Dance is an important part of nearly every social event at the village level. It symbolizes the traditional peacefulness that exists among its inhabitants across the years. It is performed during the wedding ceremony, engagement parties, harvest festivals, first birthday of children, animistic religious ceremonies and also other associated events of importance to the community. Each ethnic group has its own recognizable musical and dance forms although there are many similarities and some of the major instruments are common to all. Each piece of instrument is normally lovingly crafted, cut, shaped and tested. Distinction is always found in different combinations of instruments, varying dance styles, tempos, and tunings. There are also a few instruments found only within the limits of a solitary community and not shared with other communities.
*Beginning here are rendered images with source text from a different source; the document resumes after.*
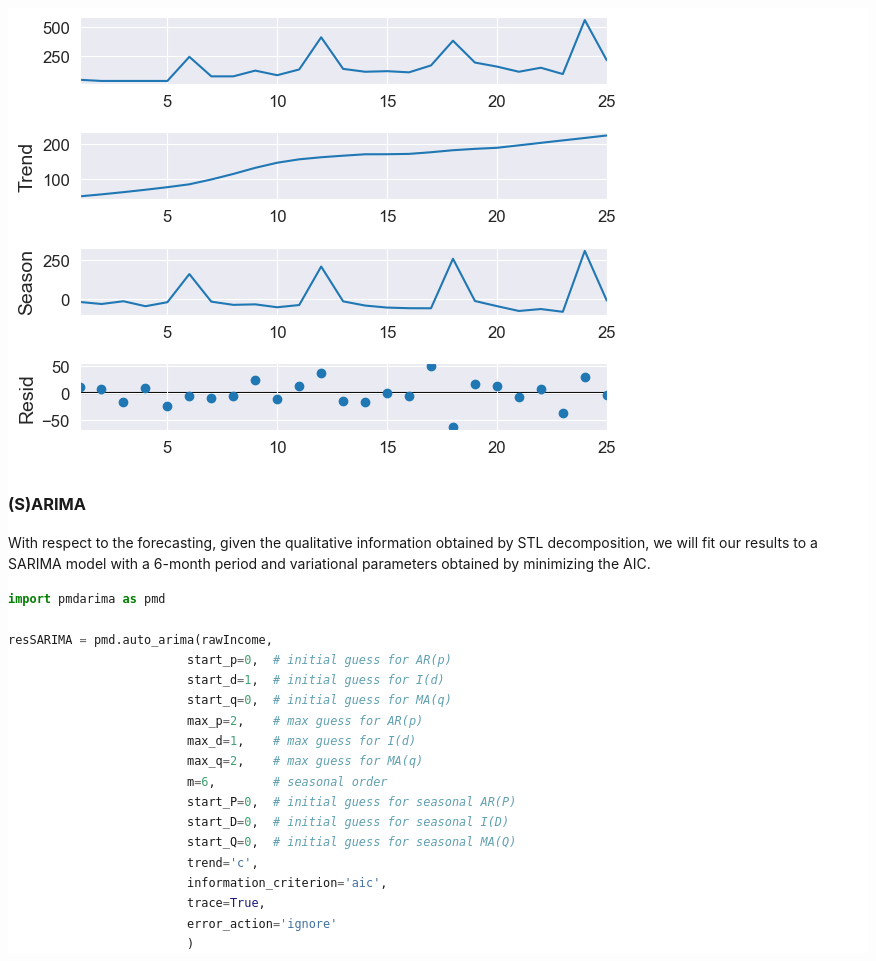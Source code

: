 ![png](wfincome_files/wfincome_15_0.png)
    


### (S)ARIMA

With respect to the forecasting, given the qualitative information obtained by STL decomposition, we will fit our results to a SARIMA model with a 6-month period and variational parameters obtained by minimizing the AIC. 


```python
import pmdarima as pmd

resSARIMA = pmd.auto_arima(rawIncome,
                         start_p=0,  # initial guess for AR(p)
                         start_d=1,  # initial guess for I(d)
                         start_q=0,  # initial guess for MA(q)
                         max_p=2,    # max guess for AR(p)
                         max_d=1,    # max guess for I(d)
                         max_q=2,    # max guess for MA(q)
                         m=6,        # seasonal order
                         start_P=0,  # initial guess for seasonal AR(P)
                         start_D=0,  # initial guess for seasonal I(D)
                         start_Q=0,  # initial guess for seasonal MA(Q)
                         trend='c',
                         information_criterion='aic',
                         trace=True,
                         error_action='ignore'
                         )
```
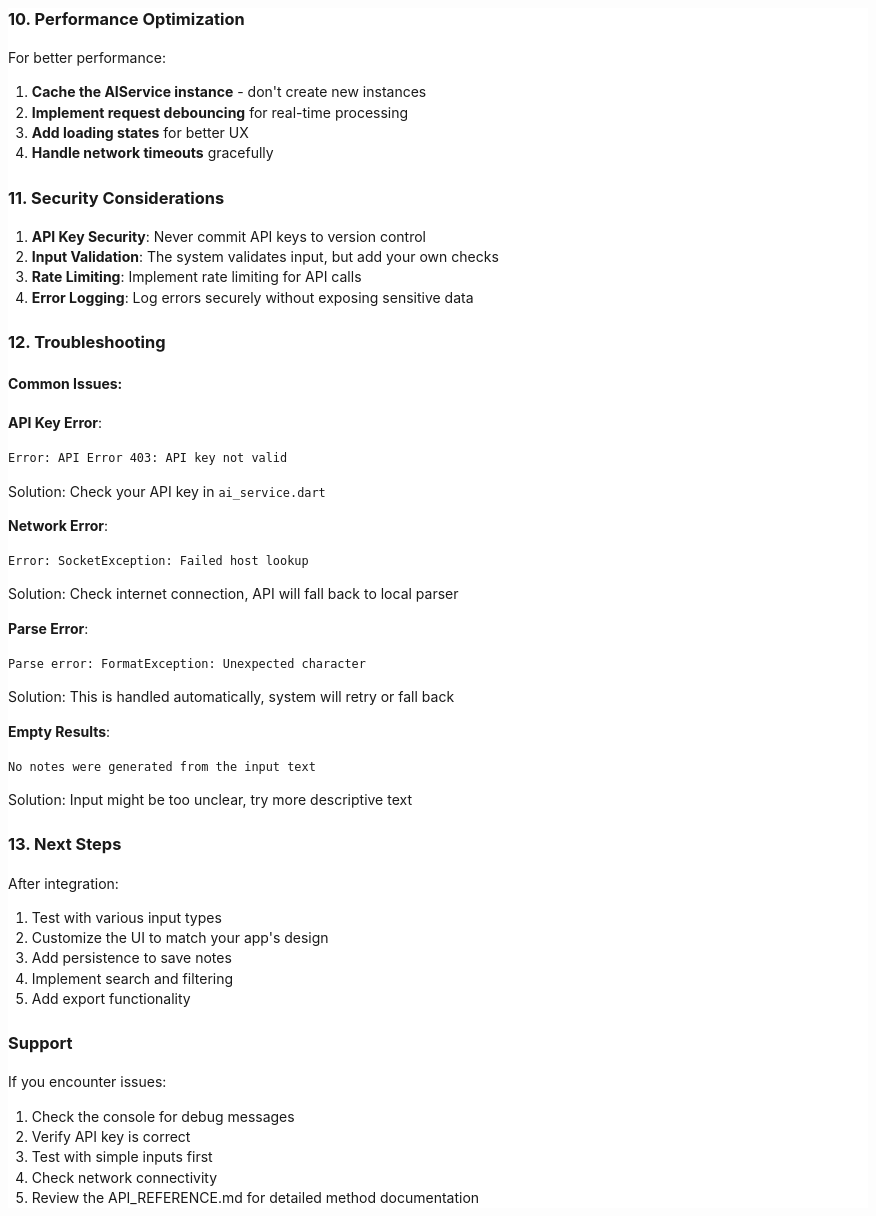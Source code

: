 ### 10. Performance Optimization

For better performance:

1. **Cache the AIService instance** - don't create new instances
2. **Implement request debouncing** for real-time processing
3. **Add loading states** for better UX
4. **Handle network timeouts** gracefully

### 11. Security Considerations

1. **API Key Security**: Never commit API keys to version control
2. **Input Validation**: The system validates input, but add your own checks
3. **Rate Limiting**: Implement rate limiting for API calls
4. **Error Logging**: Log errors securely without exposing sensitive data

### 12. Troubleshooting

#### Common Issues:

**API Key Error**:
```
Error: API Error 403: API key not valid
```
Solution: Check your API key in `ai_service.dart`

**Network Error**:
```
Error: SocketException: Failed host lookup
```
Solution: Check internet connection, API will fall back to local parser

**Parse Error**:
```
Parse error: FormatException: Unexpected character
```
Solution: This is handled automatically, system will retry or fall back

**Empty Results**:
```
No notes were generated from the input text
```
Solution: Input might be too unclear, try more descriptive text

### 13. Next Steps

After integration:
1. Test with various input types
2. Customize the UI to match your app's design
3. Add persistence to save notes
4. Implement search and filtering
5. Add export functionality

### Support

If you encounter issues:
1. Check the console for debug messages
2. Verify API key is correct
3. Test with simple inputs first
4. Check network connectivity
5. Review the API_REFERENCE.md for detailed method documentation

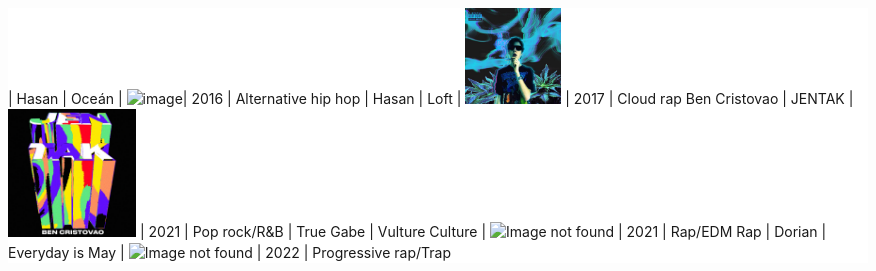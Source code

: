 | Hasan |  Oceán | ![image](https://user-images.githubusercontent.com/103755136/200119738-d0d14f37-bb0c-40a8-a471-a7a5d7b77931.png)| 2016 | Alternative hip hop
| Hasan |  Loft | <img src="/images/loft.jpg" alt="Image not found" width="96" height="96"/> | 2017 | Cloud rap
 Ben Cristovao | JENTAK | <img src="/images/jentak.jpg" alt="Image not found" width="128" height="128"/> | 2021 | Pop rock/R&B
| True Gabe | Vulture Culture |  <img src="https://user-images.githubusercontent.com/103755136/200171322-0ff62c0d-0865-405a-9c97-a14f80697e4a.png" alt="Image not found" width="128" height="128"/> | 2021 | Rap/EDM Rap
| Dorian | Everyday is May | <img src="https://user-images.githubusercontent.com/103755136/204139162-b1b24358-37ff-4148-ad9a-3d7dbd86d8c1.png" alt="Image not found" width="128" height="128"/> | 2022 | Progressive rap/Trap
The people of Borneo have lived in and out the jungle for generations. Shelter and clothing came from the jungle. The food was hunted in the jungle and planted in clearings which reverted to the wild after a season. Skilled fingers fashioned jungle produce into each item of daily use, from the profane to sacred.Handicrafts in Borneo contain mostly of wood carvings, metalwork, basketry, beadwork, bamboo carvings, blowpipes, masks, textiles and floor mats. Many include the beliefs of tribal people and their way of life. The Iban pua kumbu (woven textile), wooden hornbill carvings used in rituals and silver jewelry are many looks for after items, as are the Penan and Murut blowpipes. The weekly tamu’s, village shops, and modern shopping malls have a lot of to offer the avid souvenir hunter of modern and antique handicrafts.
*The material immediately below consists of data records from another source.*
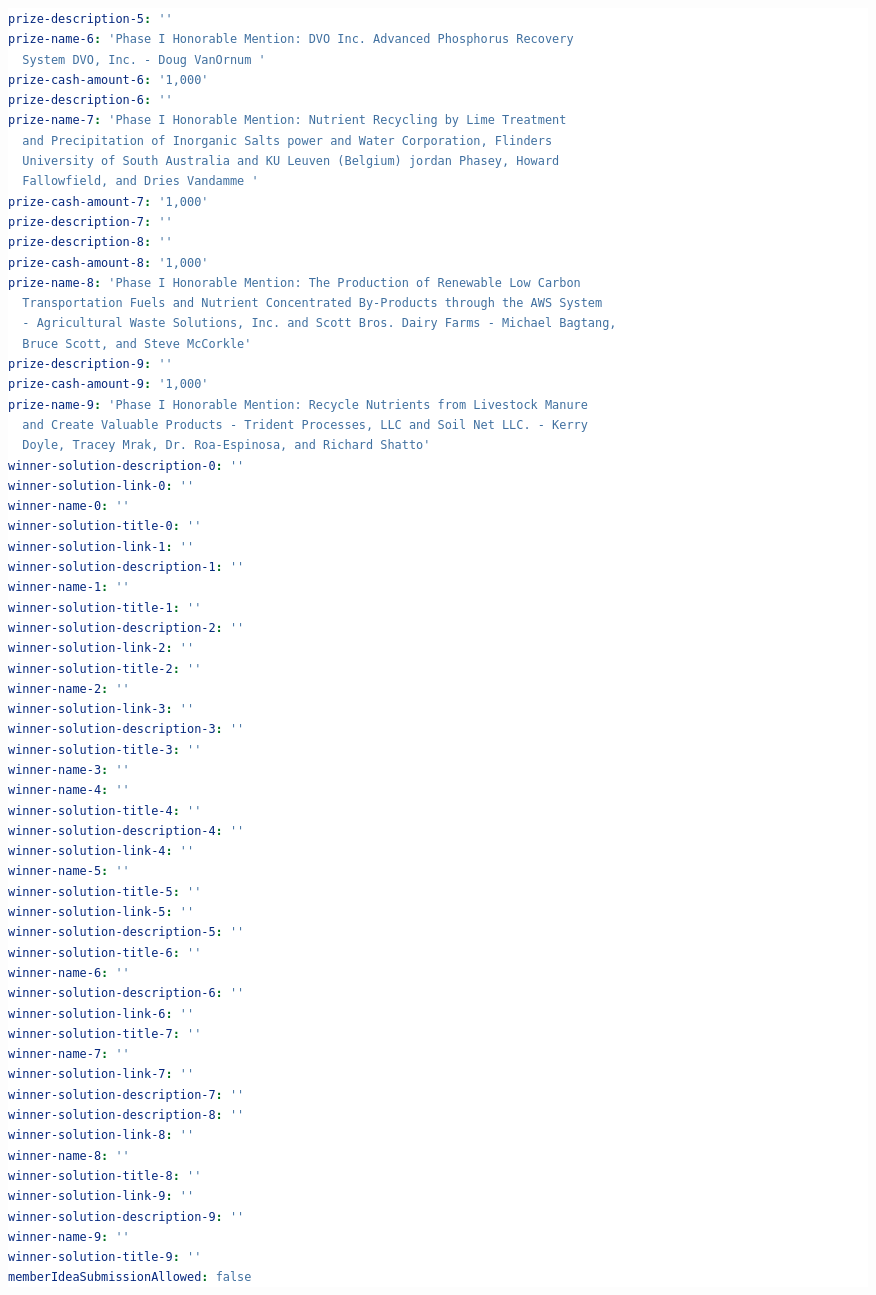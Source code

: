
 ```yaml
prize-description-5: ''
prize-name-6: 'Phase I Honorable Mention: DVO Inc. Advanced Phosphorus Recovery
  System DVO, Inc. - Doug VanOrnum '
prize-cash-amount-6: '1,000'
prize-description-6: ''
prize-name-7: 'Phase I Honorable Mention: Nutrient Recycling by Lime Treatment
  and Precipitation of Inorganic Salts power and Water Corporation, Flinders
  University of South Australia and KU Leuven (Belgium) jordan Phasey, Howard
  Fallowfield, and Dries Vandamme '
prize-cash-amount-7: '1,000'
prize-description-7: ''
prize-description-8: ''
prize-cash-amount-8: '1,000'
prize-name-8: 'Phase I Honorable Mention: The Production of Renewable Low Carbon
  Transportation Fuels and Nutrient Concentrated By-Products through the AWS System
  - Agricultural Waste Solutions, Inc. and Scott Bros. Dairy Farms - Michael Bagtang,
  Bruce Scott, and Steve McCorkle'
prize-description-9: ''
prize-cash-amount-9: '1,000'
prize-name-9: 'Phase I Honorable Mention: Recycle Nutrients from Livestock Manure
  and Create Valuable Products - Trident Processes, LLC and Soil Net LLC. - Kerry
  Doyle, Tracey Mrak, Dr. Roa-Espinosa, and Richard Shatto'
winner-solution-description-0: ''
winner-solution-link-0: ''
winner-name-0: ''
winner-solution-title-0: ''
winner-solution-link-1: ''
winner-solution-description-1: ''
winner-name-1: ''
winner-solution-title-1: ''
winner-solution-description-2: ''
winner-solution-link-2: ''
winner-solution-title-2: ''
winner-name-2: ''
winner-solution-link-3: ''
winner-solution-description-3: ''
winner-solution-title-3: ''
winner-name-3: ''
winner-name-4: ''
winner-solution-title-4: ''
winner-solution-description-4: ''
winner-solution-link-4: ''
winner-name-5: ''
winner-solution-title-5: ''
winner-solution-link-5: ''
winner-solution-description-5: ''
winner-solution-title-6: ''
winner-name-6: ''
winner-solution-description-6: ''
winner-solution-link-6: ''
winner-solution-title-7: ''
winner-name-7: ''
winner-solution-link-7: ''
winner-solution-description-7: ''
winner-solution-description-8: ''
winner-solution-link-8: ''
winner-name-8: ''
winner-solution-title-8: ''
winner-solution-link-9: ''
winner-solution-description-9: ''
winner-name-9: ''
winner-solution-title-9: ''
memberIdeaSubmissionAllowed: false
```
With numerous racial groups practicing a variation of religions, there is a multitude of festivals celebrated throughout the year. The primary religious celebrations of Hari Raya (at the end of the Muslim fasting month), Christmas, and also Chinese New Year are celebrated extensively. During these celebrations, many people hold an open house,a Malaysian tradition where the house is open to visitors who are invited to partake in the festivities of the host family.
7. Harvest Festival
One of the most anticipated native celebrations is the harvest festival celebrated by farming society throughout Malaysian Borneo, and especially by the Kadazan-Dusun of Sabah. Traditional dances, music, and food are the order of the day as hundreds of people in each village meet to join in the festivities. In Kota Kinabalu, the Harvest Festival is a big event, celebrated in the region of Penampang at the Kadazan-Dusun Cultural Association center. Photograph opportunities are plentiful as celebrants in traditional costumes and musicians make their appearance to add color and pizzazz to the occasion.
8. Cultural Villages
The Sarawak Cultural Village and Sabah Museum’s Heritage Village are good examples of the magnificent workmanship of the variety native groups of Borneo in building their traditional houses. Each house display the culture of a particular ethnic group. Traditional costumes, crafts, and musical instruments illustrate their unique lifestyle and tradition.
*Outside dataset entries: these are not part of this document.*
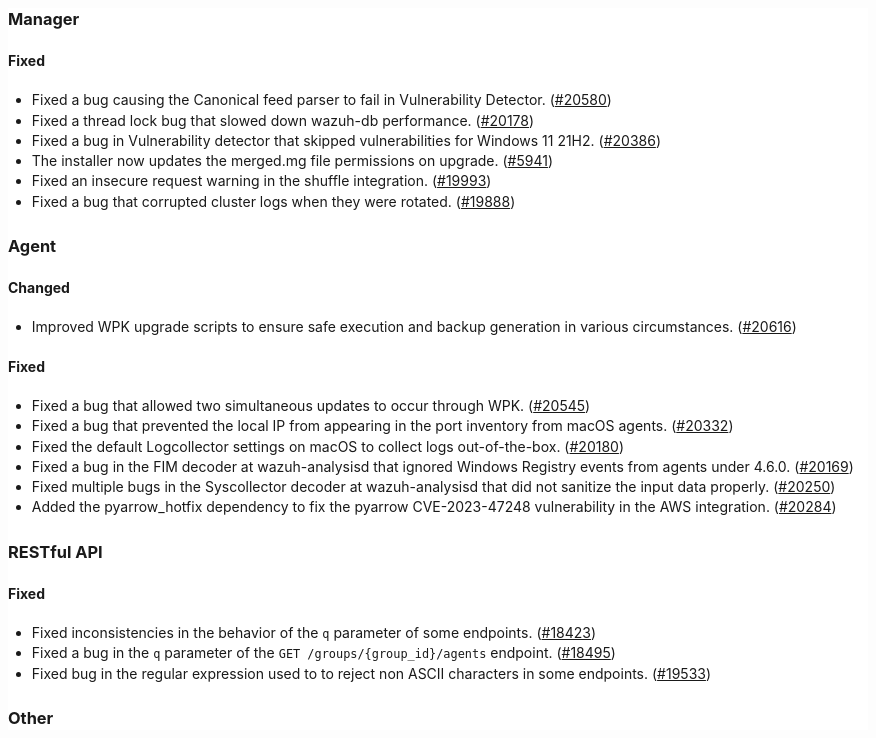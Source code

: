### Manager

#### Fixed

- Fixed a bug causing the Canonical feed parser to fail in Vulnerability Detector. ([#20580](https://github.com/wazuh/wazuh/pull/20580))
- Fixed a thread lock bug that slowed down wazuh-db performance. ([#20178](https://github.com/wazuh/wazuh/pull/20178))
- Fixed a bug in Vulnerability detector that skipped vulnerabilities for Windows 11 21H2. ([#20386](https://github.com/wazuh/wazuh/pull/20386))
- The installer now updates the merged.mg file permissions on upgrade. ([#5941](https://github.com/wazuh/wazuh/pull/5941))
- Fixed an insecure request warning in the shuffle integration. ([#19993](https://github.com/wazuh/wazuh/pull/19993))
- Fixed a bug that corrupted cluster logs when they were rotated. ([#19888](https://github.com/wazuh/wazuh/pull/19888))

### Agent

#### Changed

- Improved WPK upgrade scripts to ensure safe execution and backup generation in various circumstances. ([#20616](https://github.com/wazuh/wazuh/pull/20616))

#### Fixed

- Fixed a bug that allowed two simultaneous updates to occur through WPK. ([#20545](https://github.com/wazuh/wazuh/pull/20545))
- Fixed a bug that prevented the local IP from appearing in the port inventory from macOS agents. ([#20332](https://github.com/wazuh/wazuh/pull/20332))
- Fixed the default Logcollector settings on macOS to collect logs out-of-the-box. ([#20180](https://github.com/wazuh/wazuh/pull/20180))
- Fixed a bug in the FIM decoder at wazuh-analysisd that ignored Windows Registry events from agents under 4.6.0. ([#20169](https://github.com/wazuh/wazuh/pull/20169))
- Fixed multiple bugs in the Syscollector decoder at wazuh-analysisd that did not sanitize the input data properly. ([#20250](https://github.com/wazuh/wazuh/pull/20250))
- Added the pyarrow_hotfix dependency to fix the pyarrow CVE-2023-47248 vulnerability in the AWS integration. ([#20284](https://github.com/wazuh/wazuh/pull/20284))

### RESTful API

#### Fixed

- Fixed inconsistencies in the behavior of the `q` parameter of some endpoints. ([#18423](https://github.com/wazuh/wazuh/pull/18423))
- Fixed a bug in the `q` parameter of the `GET /groups/{group_id}/agents` endpoint. ([#18495](https://github.com/wazuh/wazuh/pull/18495))
- Fixed bug in the regular expression used to to reject non ASCII characters in some endpoints. ([#19533](https://github.com/wazuh/wazuh/pull/19533))

### Other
The traditional longhouse is a notable feature of racial Borneo. They are built raised off the ground on stilts and are divided into a more or less public area along one side and a row of individual living quarters lined along the other side. This seems to have been the method of building best accustomed to life in the jungle in the past. The Iban and Bidayuh peoples of Sarawak and the Murut and Rungus peoples of Sabah are familiar for welcoming visitors into their longhouses, and their warm reception.
10. Water Villages and Fishermen
For many local peoples, the primary source of protein in the diet was and still is from fishing. Many racial groups traditionally live in water villages (Kampung Air), which are houses built on stilts extending into the estuaries or sheltered seas, thus facilitating access to fishing.